Among the entries below, find every line that has "using" and pull it out.

-----

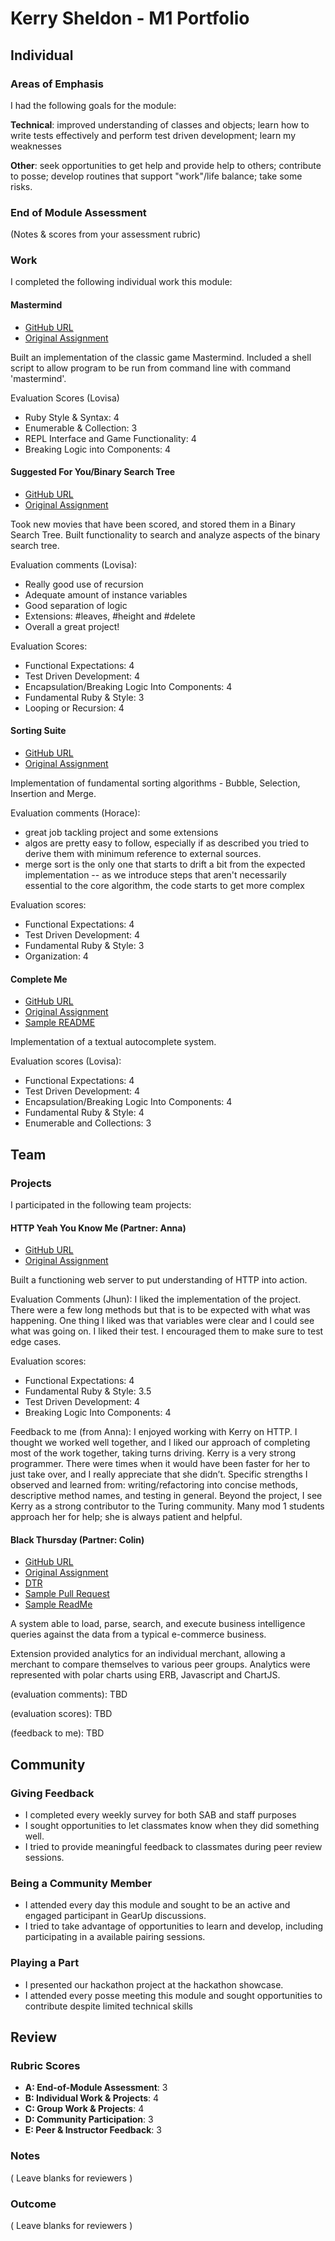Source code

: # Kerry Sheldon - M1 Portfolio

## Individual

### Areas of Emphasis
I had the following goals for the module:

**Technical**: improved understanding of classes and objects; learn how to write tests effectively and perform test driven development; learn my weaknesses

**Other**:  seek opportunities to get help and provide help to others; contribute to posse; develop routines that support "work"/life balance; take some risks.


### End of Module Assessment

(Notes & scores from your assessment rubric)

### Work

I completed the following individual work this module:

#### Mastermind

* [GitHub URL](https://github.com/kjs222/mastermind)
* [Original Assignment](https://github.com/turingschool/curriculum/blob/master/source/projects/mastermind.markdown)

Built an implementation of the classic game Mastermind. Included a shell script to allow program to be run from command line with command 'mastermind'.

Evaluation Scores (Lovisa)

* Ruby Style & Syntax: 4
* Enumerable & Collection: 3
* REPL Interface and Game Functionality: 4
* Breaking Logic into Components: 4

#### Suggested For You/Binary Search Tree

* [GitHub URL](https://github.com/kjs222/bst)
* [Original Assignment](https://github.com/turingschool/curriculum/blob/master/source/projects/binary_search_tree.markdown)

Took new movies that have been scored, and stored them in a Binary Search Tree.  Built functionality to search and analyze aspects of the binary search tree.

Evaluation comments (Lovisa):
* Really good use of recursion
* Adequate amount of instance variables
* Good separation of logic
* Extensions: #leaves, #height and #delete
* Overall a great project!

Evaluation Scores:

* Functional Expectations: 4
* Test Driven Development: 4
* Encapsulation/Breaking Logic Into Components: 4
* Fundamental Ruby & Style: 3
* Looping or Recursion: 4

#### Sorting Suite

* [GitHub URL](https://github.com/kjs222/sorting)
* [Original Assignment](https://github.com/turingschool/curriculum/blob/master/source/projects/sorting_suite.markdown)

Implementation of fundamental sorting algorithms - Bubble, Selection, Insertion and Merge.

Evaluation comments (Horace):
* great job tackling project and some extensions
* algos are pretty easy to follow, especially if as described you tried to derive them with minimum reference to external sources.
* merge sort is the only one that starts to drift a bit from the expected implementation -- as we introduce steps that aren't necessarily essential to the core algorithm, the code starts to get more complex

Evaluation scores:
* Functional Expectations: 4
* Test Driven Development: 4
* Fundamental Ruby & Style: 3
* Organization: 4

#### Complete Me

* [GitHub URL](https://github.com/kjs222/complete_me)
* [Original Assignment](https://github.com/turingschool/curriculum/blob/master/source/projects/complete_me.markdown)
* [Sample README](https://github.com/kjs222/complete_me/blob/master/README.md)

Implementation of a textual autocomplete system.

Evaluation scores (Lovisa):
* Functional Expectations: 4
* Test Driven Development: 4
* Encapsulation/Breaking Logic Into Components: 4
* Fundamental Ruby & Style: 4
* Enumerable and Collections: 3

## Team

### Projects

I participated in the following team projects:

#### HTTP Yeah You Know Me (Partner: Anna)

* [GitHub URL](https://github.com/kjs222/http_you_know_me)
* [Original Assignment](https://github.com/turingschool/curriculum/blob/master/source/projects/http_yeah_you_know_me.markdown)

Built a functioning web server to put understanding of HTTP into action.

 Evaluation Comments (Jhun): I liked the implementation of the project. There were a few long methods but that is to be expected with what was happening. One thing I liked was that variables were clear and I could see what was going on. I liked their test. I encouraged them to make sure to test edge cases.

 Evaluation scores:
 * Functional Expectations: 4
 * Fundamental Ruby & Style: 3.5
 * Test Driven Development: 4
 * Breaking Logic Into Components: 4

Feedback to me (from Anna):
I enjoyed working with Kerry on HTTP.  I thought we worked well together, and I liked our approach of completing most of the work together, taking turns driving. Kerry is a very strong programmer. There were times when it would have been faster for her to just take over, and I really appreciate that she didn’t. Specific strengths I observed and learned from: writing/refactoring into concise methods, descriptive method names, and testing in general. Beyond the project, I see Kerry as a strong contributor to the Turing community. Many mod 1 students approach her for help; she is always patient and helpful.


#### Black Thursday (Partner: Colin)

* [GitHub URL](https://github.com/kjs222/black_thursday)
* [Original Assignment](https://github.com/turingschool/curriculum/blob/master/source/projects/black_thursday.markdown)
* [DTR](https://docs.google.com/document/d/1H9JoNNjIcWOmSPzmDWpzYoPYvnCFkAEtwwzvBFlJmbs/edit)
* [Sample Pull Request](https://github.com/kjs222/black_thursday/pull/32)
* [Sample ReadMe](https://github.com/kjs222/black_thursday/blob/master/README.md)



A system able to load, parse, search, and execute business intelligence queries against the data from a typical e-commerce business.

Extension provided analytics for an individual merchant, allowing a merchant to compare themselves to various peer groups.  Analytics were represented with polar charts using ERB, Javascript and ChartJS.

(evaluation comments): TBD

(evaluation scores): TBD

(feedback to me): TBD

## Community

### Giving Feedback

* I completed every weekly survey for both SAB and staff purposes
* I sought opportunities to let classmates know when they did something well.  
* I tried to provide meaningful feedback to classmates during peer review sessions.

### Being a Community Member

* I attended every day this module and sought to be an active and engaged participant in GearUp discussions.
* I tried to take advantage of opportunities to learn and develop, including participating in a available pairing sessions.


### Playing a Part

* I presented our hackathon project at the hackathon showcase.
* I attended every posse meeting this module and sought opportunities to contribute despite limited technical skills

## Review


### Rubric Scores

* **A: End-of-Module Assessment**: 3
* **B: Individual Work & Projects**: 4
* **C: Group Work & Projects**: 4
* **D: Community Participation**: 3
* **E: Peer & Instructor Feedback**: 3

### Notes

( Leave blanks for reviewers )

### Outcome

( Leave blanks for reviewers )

-----

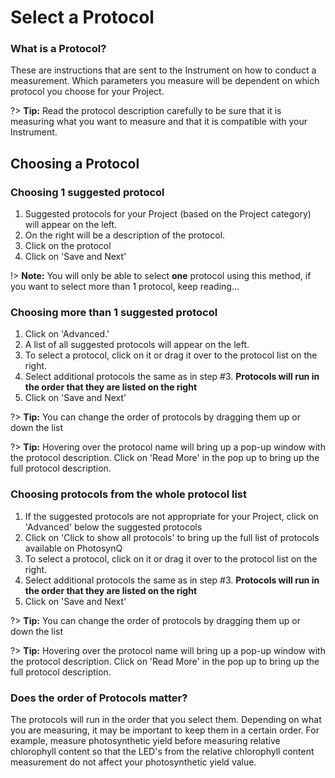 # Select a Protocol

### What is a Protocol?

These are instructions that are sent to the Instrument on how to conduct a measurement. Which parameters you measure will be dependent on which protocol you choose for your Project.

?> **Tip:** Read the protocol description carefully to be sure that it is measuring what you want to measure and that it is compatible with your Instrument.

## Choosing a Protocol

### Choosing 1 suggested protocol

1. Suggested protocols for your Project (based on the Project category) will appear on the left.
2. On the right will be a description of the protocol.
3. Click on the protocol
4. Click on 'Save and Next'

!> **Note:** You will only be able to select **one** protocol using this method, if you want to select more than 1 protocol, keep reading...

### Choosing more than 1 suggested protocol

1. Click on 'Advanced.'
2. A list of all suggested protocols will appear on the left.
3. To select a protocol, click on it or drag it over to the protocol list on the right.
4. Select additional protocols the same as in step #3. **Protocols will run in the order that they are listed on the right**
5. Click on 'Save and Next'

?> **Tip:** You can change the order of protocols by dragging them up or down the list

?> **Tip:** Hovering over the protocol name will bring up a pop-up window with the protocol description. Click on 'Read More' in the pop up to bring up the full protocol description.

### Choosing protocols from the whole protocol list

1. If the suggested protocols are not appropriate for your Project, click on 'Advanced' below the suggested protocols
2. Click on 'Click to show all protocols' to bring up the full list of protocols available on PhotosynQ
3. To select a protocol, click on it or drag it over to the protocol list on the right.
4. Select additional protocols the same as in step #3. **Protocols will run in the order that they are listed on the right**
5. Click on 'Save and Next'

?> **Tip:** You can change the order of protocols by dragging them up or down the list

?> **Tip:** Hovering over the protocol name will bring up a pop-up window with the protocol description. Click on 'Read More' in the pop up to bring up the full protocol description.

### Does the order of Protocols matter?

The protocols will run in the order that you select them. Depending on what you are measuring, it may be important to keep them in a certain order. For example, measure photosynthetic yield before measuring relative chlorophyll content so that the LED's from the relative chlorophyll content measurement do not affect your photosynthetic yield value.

-----

→ WRITTEN ANSWER
Extension provided analytics for an individual merchant, allowing a merchant to compare themselves to various peer groups.  Analytics were represented with polar charts using ERB, Javascript and ChartJS.
!> **Note:** You will only be able to select **one** protocol using this method, if you want to select more than 1 protocol, keep reading...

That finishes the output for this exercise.